OpenBSD Journal

Your OpenBSD hardware

Contributed by jose on from the shopping-cart-of-my-dreams dept.

Dan writes :
"OpenBSD folks have some good general tips on Hardware choices as part of their faq. Unfortunately, when getting new hardware, the choices are many and sometimes vague.

To to help newbies (and experts!) get an idea on what to pick & choose, here is an ongoing thread on OpenBSD hardware that works! "

Currently I run on quite a diverse set of hardware, but I only have one or two items that lack support. When buying something new, its always good to hear what other people are having good experiences with.

(Comments are closed)

  1. By Anonymous Coward () on

    Unfortunately most of the listings are simply
    processor, ram, and harddrive size listings.
    Not very helpful I'm afraid....

  2. By Erlend () on

    When buying a laptop, please note that Maestro 2E (sound) is not working.
    This is bug 2451. It worked in 2.9...

  3. By Hmmmm () on

    I have 4 computers running OpenBSD:

    1GHz Pentium 3
    512mb ECC
    1 x 18Gb SCSI
    Intel Consumer Motherboard w/graphics & lan.
    200 days uptime on fairly heavy load.

    700 mhz Atlon
    128 SD
    1 x 20Gb IDE
    Asus Motherboard
    Realtek NIC
    Matrox graphics.

    Uptime about 60 - 90 days.

    Atlon 1.2
    1 x 40 Gb IDE
    Intel NIC
    Matrox Graphics
    Epox Motherboard
    Fairly unstable, netscape crashes all the time, uptime about 2-3 weeks on average.

    Thinkpad R30
    400 mhz p2
    6 gb hd
    3com NIC

    My recommendation would be to go intel all the way with server class motherboard, for servers. For desktops use whatever you want. How about nforce? never tried it though.

  4. By Peter Hessler () on

    In OpenBSD, almost all consumer level hardware is supported. The big things to be concerned with: New sound cards, New video cards, New disk controllers (SCSI/IDE), new etc. For the most part, ANY video card will give you picture, but how pretty of a picture depends on the support, 2 generations back is safe, with a few exceptions (most notable being nVIDIA *grr*). For soundcards, any SB-compatible will work. Most newer cards are supported, such as the Live series, but (currently) not the Audigy series. If you /need/ that card, then OpenBSD is probably not for you (what high-end audio apps exist for OpenBSD?). New disk controllers will be supported, but for now, approx 1 generation back is safe. IIRC, the new ones are supported with the older modes, but not always (But the older modes aren't the reason you bought the shiny new scsi controller). WinModems _won't_ work. Some specialized hardware won't work. (TV encoders, fingerprint scanners, etc, etc)

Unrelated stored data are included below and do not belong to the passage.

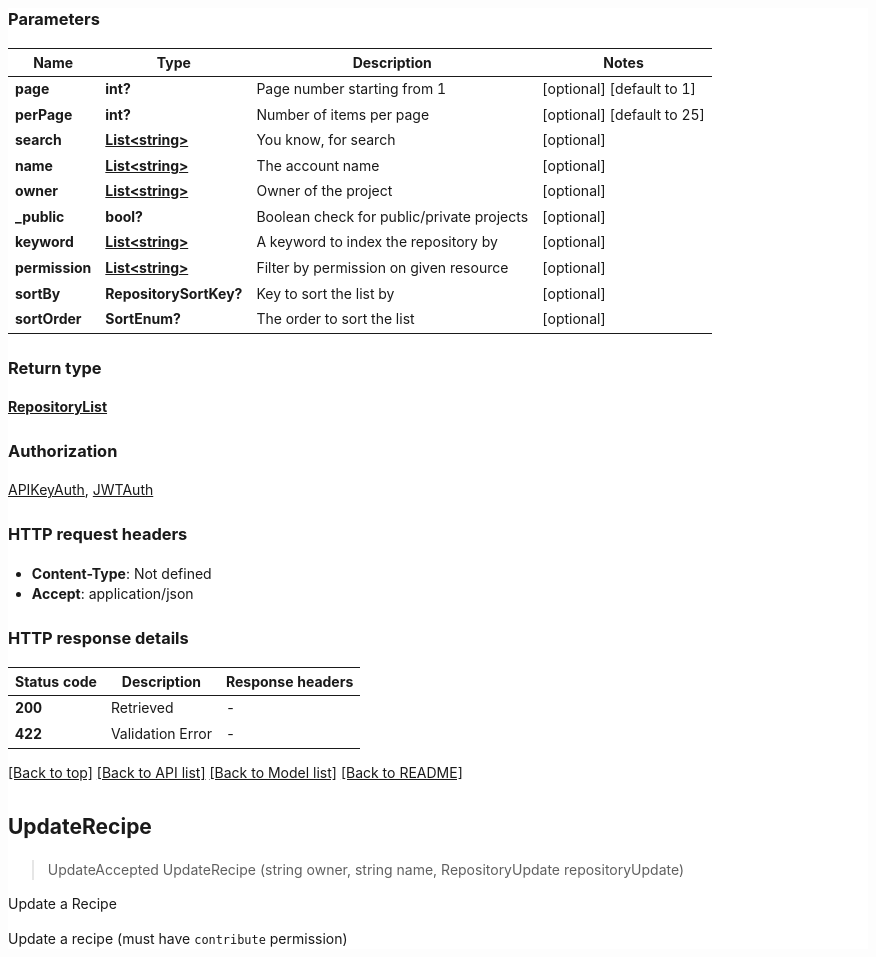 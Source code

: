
 ```csharp
```

### Parameters


Name | Type | Description  | Notes
------------- | ------------- | ------------- | -------------
 **page** | **int?**| Page number starting from 1 | [optional] [default to 1]
 **perPage** | **int?**| Number of items per page | [optional] [default to 25]
 **search** | [**List&lt;string&gt;**](string.md)| You know, for search | [optional] 
 **name** | [**List&lt;string&gt;**](string.md)| The account name | [optional] 
 **owner** | [**List&lt;string&gt;**](string.md)| Owner of the project | [optional] 
 **_public** | **bool?**| Boolean check for public/private projects | [optional] 
 **keyword** | [**List&lt;string&gt;**](string.md)| A keyword to index the repository by | [optional] 
 **permission** | [**List&lt;string&gt;**](string.md)| Filter by permission on given resource | [optional] 
 **sortBy** | **RepositorySortKey?**| Key to sort the list by | [optional] 
 **sortOrder** | **SortEnum?**| The order to sort the list | [optional] 

### Return type

[**RepositoryList**](RepositoryList.md)

### Authorization

[APIKeyAuth](../README.md#APIKeyAuth), [JWTAuth](../README.md#JWTAuth)

### HTTP request headers

- **Content-Type**: Not defined
- **Accept**: application/json

### HTTP response details
| Status code | Description | Response headers |
|-------------|-------------|------------------|
| **200** | Retrieved |  -  |
| **422** | Validation Error |  -  |

[[Back to top]](#)
[[Back to API list]](../README.md#documentation-for-api-endpoints)
[[Back to Model list]](../README.md#documentation-for-models)
[[Back to README]](../README.md)


## UpdateRecipe

> UpdateAccepted UpdateRecipe (string owner, string name, RepositoryUpdate repositoryUpdate)

Update a Recipe

Update a recipe (must have `contribute` permission)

    In short: New = unsupported. 1-2 generations back is generally safe, but check the lists. DON'T ASK! Check the archives. That's why they exist. If your card is based on a supported chipset, that (again should) be safe, but there is only one way to be sure: Try it.

    If your card is not supported, but you want it supported, send money (or the card) to the developers, and ask nicely if they will work on it. Don't bug them about it, they are doing you a favor. If you can't get them the actual card, or even if you can, get them documents about it from the manufacturer. Not pretty sales pamphlets, but interesting technical docs.

  5. By francisco () on

    a database of dmesg's would be useful, searchable by OS version, hardware, drivers, etc.

    anyone else think so? I'd consider working on it & hosting it if the demand was more than mine.

  6. By danimal () on

    Here is a thread that took place over a year ago: and Theo's bits of knowledge on it:

  7. By Henry Huggins () on

    The most popular on-board SCSI (Ultra 160) is the Adaptec 7899 chipset.

    Its PCI version is the Adaptec 29160.

    DON'T BUY IT! It really doesn't work well with OpenBSD yet, which is a shame since it's so cheap and easy to come by.

    And by "doesn't work well" I don't just mean slow performance. I mean total kernel panic crashes.

    I wasted $700 on three of these before I found out. (They work just fine on FreeBSD, though.)